Try it
Look below for lines that hold the string "troveremo" and copy each one.

Supplied data
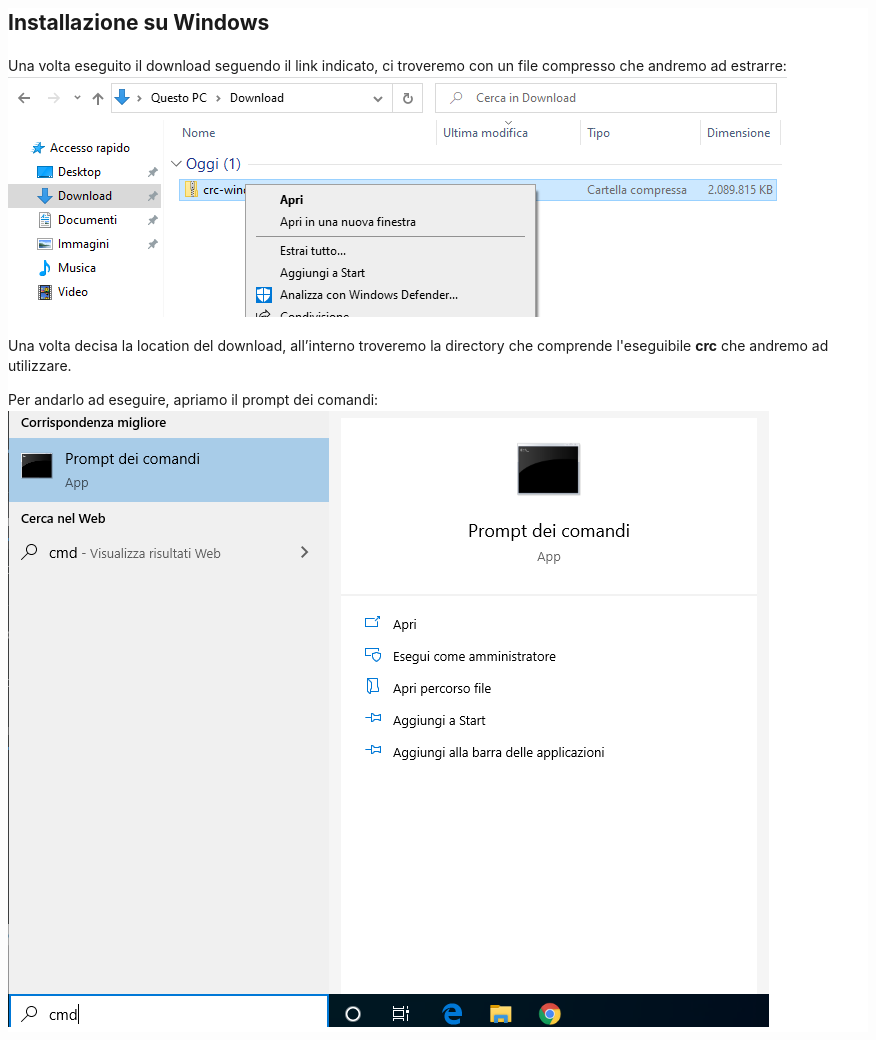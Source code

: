 ## Installazione su Windows

Una volta eseguito il download seguendo il link indicato, ci troveremo con un file compresso che andremo ad estrarre:  
![](images/win_download.png)

Una volta decisa la location del download, all’interno troveremo la directory che comprende l'eseguibile **crc** che andremo ad utilizzare.

Per andarlo ad eseguire, apriamo il prompt dei comandi:  
![](images/win_cmd.png)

Written reply
Una volta eseguito il download seguendo il link indicato, ci troveremo con un file compresso che andremo ad estrarre:  
Una volta decisa la location del download, all’interno troveremo la directory che comprende l'eseguibile **crc** che andremo ad utilizzare.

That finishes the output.